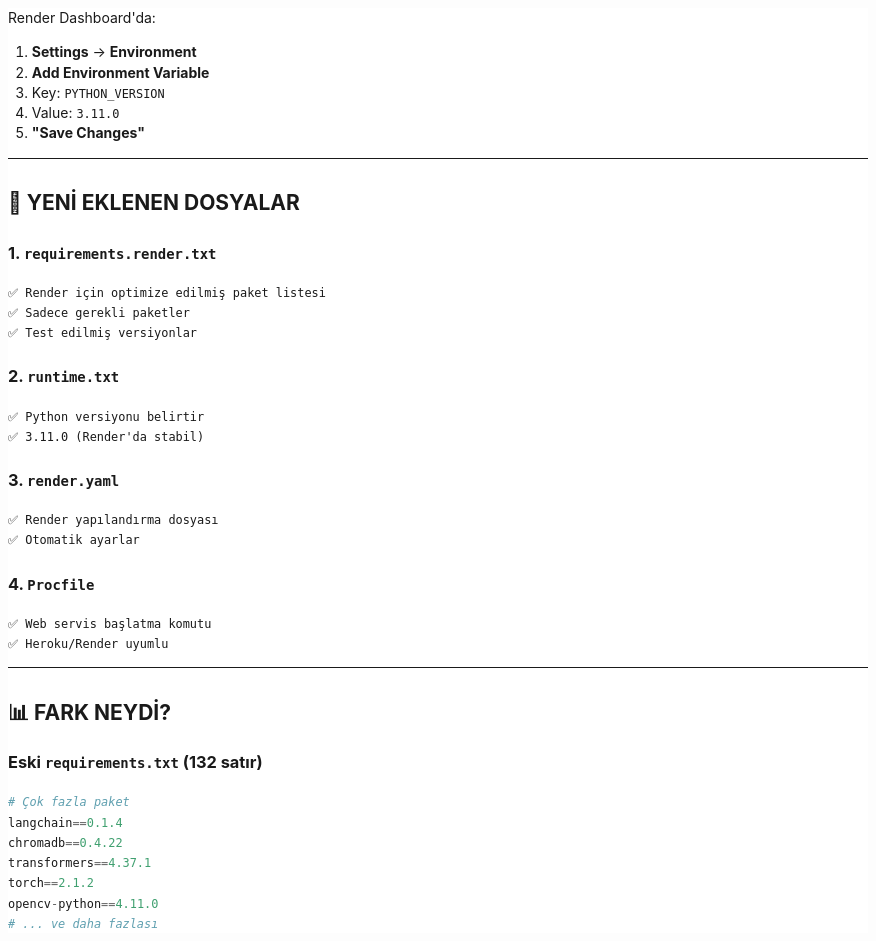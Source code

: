 Render Dashboard'da:

1. **Settings** → **Environment**
2. **Add Environment Variable**
3. Key: `PYTHON_VERSION`
4. Value: `3.11.0`
5. **"Save Changes"**

---

## 🎯 YENİ EKLENEN DOSYALAR

### 1. `requirements.render.txt`
```
✅ Render için optimize edilmiş paket listesi
✅ Sadece gerekli paketler
✅ Test edilmiş versiyonlar
```

### 2. `runtime.txt`
```
✅ Python versiyonu belirtir
✅ 3.11.0 (Render'da stabil)
```

### 3. `render.yaml`
```
✅ Render yapılandırma dosyası
✅ Otomatik ayarlar
```

### 4. `Procfile`
```
✅ Web servis başlatma komutu
✅ Heroku/Render uyumlu
```

---

## 📊 FARK NEYDİ?

### Eski `requirements.txt` (132 satır)
```python
# Çok fazla paket
langchain==0.1.4
chromadb==0.4.22
transformers==4.37.1
torch==2.1.2
opencv-python==4.11.0
# ... ve daha fazlası
```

→ **TRY IT**:
Output the listing above in full, exactly. No images.

→ **ANSWER BELOW**:
Source code

: Render Dashboard'da:

1. **Settings** → **Environment**
2. **Add Environment Variable**
3. Key: `PYTHON_VERSION`
4. Value: `3.11.0`
5. **"Save Changes"**

---

## 🎯 YENİ EKLENEN DOSYALAR

### 1. `requirements.render.txt`
```
✅ Render için optimize edilmiş paket listesi
✅ Sadece gerekli paketler
✅ Test edilmiş versiyonlar
```

### 2. `runtime.txt`
```
✅ Python versiyonu belirtir
✅ 3.11.0 (Render'da stabil)
```

### 3. `render.yaml`
```
✅ Render yapılandırma dosyası
✅ Otomatik ayarlar
```

### 4. `Procfile`
```
✅ Web servis başlatma komutu
✅ Heroku/Render uyumlu
```

---

## 📊 FARK NEYDİ?

### Eski `requirements.txt` (132 satır)
```python
# Çok fazla paket
langchain==0.1.4
chromadb==0.4.22
transformers==4.37.1
torch==2.1.2
opencv-python==4.11.0
# ... ve daha fazlası
```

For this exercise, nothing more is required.